_Directions for this task_. Start at the line in the entries below that contains "2. **Django** - Will", stop at the line that contains "2. **Rate Limits**", and output exactly the lines in that span, both ends included.

:::

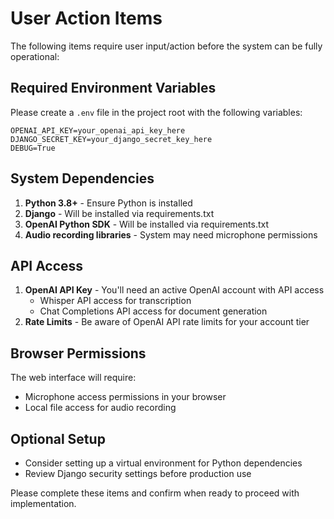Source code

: # User Action Items

The following items require user input/action before the system can be fully operational:

## Required Environment Variables
Please create a `.env` file in the project root with the following variables:
```
OPENAI_API_KEY=your_openai_api_key_here
DJANGO_SECRET_KEY=your_django_secret_key_here
DEBUG=True
```

## System Dependencies
1. **Python 3.8+** - Ensure Python is installed
2. **Django** - Will be installed via requirements.txt
3. **OpenAI Python SDK** - Will be installed via requirements.txt
4. **Audio recording libraries** - System may need microphone permissions

## API Access
1. **OpenAI API Key** - You'll need an active OpenAI account with API access
   - Whisper API access for transcription
   - Chat Completions API access for document generation
2. **Rate Limits** - Be aware of OpenAI API rate limits for your account tier

## Browser Permissions
The web interface will require:
- Microphone access permissions in your browser
- Local file access for audio recording

## Optional Setup
- Consider setting up a virtual environment for Python dependencies
- Review Django security settings before production use

Please complete these items and confirm when ready to proceed with implementation.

:::

_Result below_.
2. **Django** - Will be installed via requirements.txt
3. **OpenAI Python SDK** - Will be installed via requirements.txt
4. **Audio recording libraries** - System may need microphone permissions

## API Access
1. **OpenAI API Key** - You'll need an active OpenAI account with API access
   - Whisper API access for transcription
   - Chat Completions API access for document generation
2. **Rate Limits** - Be aware of OpenAI API rate limits for your account tier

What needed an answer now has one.